Turbay was a supporter of president Álvaro Uribe. He initially opposed the possibility of presidential reelection in Colombia, but later changed his views, contributing to founding a movement known as Patria Nueva ("New Homeland"), in order to help promote Uribe's 2006 reelection aspirations.
Turbay was seen as being at odds with some of Uribe's policies, however, in particular due to Turbay's activism in favor of the implementation and negotiation of a prisoner exchange with the FARC guerrilla group. As part of this effort, Turbay participated in several meetings with the relatives of FARC hostages and signed several declarations of support, together with other former presidents such as Alfonso López Michelsen and Ernesto Samper Pizano.
On August 31, 2005, Turbay proposed that the government could exchange each jailed guerrilla for 10 "economic" hostages (those held for extortion purposes) and one "political" hostage (those held by the FARC in order to pressure the Colombian government to release its jailed members).

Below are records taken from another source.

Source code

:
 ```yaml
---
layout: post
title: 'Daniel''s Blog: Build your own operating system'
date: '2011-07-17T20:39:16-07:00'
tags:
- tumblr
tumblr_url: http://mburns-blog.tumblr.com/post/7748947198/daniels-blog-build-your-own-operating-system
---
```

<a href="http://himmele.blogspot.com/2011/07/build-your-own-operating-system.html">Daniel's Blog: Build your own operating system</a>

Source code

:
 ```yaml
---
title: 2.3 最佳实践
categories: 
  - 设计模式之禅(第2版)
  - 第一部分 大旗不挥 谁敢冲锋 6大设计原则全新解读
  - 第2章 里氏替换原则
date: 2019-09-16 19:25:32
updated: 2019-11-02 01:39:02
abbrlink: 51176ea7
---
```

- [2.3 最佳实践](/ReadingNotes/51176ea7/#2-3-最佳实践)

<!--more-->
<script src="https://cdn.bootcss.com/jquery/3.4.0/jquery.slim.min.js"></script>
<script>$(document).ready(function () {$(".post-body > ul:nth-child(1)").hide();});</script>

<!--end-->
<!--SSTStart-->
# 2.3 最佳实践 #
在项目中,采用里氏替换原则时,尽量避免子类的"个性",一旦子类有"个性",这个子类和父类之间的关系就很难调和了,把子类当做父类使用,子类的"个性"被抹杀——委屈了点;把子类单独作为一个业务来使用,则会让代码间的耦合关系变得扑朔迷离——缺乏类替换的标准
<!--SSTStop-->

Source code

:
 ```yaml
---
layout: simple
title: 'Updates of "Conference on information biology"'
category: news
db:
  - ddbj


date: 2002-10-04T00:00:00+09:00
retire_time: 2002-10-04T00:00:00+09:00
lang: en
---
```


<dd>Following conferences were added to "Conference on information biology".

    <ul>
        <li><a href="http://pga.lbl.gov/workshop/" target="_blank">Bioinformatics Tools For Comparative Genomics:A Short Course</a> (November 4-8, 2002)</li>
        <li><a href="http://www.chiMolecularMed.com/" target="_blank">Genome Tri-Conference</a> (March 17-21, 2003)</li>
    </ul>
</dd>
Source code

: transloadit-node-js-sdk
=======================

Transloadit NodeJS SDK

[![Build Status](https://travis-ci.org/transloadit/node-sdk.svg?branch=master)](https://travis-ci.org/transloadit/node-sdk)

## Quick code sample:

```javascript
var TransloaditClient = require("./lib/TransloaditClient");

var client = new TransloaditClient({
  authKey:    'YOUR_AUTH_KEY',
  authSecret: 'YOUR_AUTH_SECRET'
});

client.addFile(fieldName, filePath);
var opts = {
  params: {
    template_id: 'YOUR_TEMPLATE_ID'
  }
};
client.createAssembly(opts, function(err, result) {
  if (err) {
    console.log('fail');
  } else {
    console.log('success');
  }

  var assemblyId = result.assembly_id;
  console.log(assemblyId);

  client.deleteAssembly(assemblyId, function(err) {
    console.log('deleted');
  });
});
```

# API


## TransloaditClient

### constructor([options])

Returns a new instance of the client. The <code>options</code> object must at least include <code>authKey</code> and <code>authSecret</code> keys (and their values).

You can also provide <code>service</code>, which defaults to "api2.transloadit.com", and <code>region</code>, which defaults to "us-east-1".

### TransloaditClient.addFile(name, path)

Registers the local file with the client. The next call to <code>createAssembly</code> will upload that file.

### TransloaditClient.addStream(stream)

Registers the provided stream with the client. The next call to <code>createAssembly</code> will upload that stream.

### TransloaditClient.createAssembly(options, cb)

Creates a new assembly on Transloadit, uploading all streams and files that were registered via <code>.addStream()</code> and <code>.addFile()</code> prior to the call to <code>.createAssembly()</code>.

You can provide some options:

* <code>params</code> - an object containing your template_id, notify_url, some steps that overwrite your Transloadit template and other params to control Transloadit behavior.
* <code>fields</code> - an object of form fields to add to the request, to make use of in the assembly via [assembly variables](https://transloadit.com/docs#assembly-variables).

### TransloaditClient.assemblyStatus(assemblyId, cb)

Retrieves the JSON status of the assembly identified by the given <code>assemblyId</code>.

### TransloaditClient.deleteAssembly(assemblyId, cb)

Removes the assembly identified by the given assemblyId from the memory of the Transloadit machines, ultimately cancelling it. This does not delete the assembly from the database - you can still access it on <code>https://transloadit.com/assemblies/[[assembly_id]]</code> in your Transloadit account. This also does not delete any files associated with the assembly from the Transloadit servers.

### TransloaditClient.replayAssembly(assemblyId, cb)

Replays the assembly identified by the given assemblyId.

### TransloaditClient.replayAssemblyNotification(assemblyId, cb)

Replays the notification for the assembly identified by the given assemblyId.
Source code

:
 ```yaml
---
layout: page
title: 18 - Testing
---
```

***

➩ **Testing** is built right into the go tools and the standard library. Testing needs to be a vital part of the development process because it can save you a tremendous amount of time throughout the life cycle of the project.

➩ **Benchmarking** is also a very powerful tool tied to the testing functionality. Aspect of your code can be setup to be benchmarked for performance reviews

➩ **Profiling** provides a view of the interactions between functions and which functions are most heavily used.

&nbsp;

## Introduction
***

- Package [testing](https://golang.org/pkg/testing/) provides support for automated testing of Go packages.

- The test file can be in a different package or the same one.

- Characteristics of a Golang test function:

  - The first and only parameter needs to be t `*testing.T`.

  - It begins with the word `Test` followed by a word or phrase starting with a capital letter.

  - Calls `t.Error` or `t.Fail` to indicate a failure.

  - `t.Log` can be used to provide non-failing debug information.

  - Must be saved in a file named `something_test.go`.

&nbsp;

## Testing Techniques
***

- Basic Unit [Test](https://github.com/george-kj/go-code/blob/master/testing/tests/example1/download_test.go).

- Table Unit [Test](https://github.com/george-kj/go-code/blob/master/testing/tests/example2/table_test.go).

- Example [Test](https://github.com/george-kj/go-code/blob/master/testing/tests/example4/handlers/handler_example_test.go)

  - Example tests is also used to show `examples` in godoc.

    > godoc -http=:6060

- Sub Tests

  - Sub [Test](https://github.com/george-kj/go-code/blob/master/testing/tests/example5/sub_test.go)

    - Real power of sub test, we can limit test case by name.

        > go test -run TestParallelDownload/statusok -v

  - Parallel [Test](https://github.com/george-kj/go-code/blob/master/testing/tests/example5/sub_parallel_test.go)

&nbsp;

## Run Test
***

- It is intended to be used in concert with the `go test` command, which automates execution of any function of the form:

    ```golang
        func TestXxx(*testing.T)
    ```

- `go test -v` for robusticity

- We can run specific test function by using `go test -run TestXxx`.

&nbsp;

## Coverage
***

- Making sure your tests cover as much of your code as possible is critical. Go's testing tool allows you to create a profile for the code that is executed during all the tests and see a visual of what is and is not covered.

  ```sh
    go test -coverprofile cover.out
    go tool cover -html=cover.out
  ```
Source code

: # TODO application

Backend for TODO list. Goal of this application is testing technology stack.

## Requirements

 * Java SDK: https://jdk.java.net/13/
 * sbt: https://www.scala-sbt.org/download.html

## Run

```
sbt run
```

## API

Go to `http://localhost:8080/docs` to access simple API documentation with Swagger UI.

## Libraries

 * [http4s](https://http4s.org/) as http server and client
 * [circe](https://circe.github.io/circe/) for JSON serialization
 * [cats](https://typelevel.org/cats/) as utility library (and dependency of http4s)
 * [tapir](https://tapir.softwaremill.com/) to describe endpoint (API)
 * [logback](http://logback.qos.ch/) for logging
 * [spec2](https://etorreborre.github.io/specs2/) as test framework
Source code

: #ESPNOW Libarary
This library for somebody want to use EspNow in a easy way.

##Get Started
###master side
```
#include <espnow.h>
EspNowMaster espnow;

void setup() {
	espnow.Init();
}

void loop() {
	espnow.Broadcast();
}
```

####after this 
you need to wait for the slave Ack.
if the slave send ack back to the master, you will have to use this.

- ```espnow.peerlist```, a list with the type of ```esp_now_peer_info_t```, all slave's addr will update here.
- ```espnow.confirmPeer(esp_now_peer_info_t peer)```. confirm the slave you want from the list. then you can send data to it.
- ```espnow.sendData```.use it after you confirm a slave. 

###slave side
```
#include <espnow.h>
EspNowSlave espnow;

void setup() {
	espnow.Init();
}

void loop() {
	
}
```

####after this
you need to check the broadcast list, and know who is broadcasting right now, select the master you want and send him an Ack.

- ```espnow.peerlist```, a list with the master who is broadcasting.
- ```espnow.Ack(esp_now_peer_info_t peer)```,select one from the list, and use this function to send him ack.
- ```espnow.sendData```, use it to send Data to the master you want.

Turbay married his niece, Nydia Quintero Turbay, on July 1, 1948.[10] They had four children together: Julio César, Diana, Claudia, and María Victoria. However, their marriage was annulled by the Roman Catholic Church, and in 1986, he married his longtime companion Amparo Canal, to whom he remained married until his death. He is related to Paola Turbay.
In January 1991, Turbay's daughter, the journalist Diana Turbay, was kidnapped by orders of the Medellín Cartel and died during a failed police rescue operation not sanctioned by her family.[11] Her kidnapping is chronicled in News of a Kidnapping by the Nobel Prize-winning author Gabriel García Márquez (1996) and depicted in multiple onscreen productions.
A personal idiosyncrasy of Turbay's was his custom of wearing bow ties, a sartorial habit extremely uncommon in Colombia.
Turbay died on 13 September 2005, at the age of 89.[12] He was honored by a state funeral personally led by President Álvaro Uribe and was buried at the Sacromonte Caves at Canton Norte, an army base in Bogotá.. He visited Lebanon with his family in 2003 as a final trip to the homeland of his family.
In recent times, it was revealed that Turbay was the most prominent name included in Jimmy Carter’s Colombia Blacklist, which comprised corrupt politicians and officers profiting from the drug trade.[13]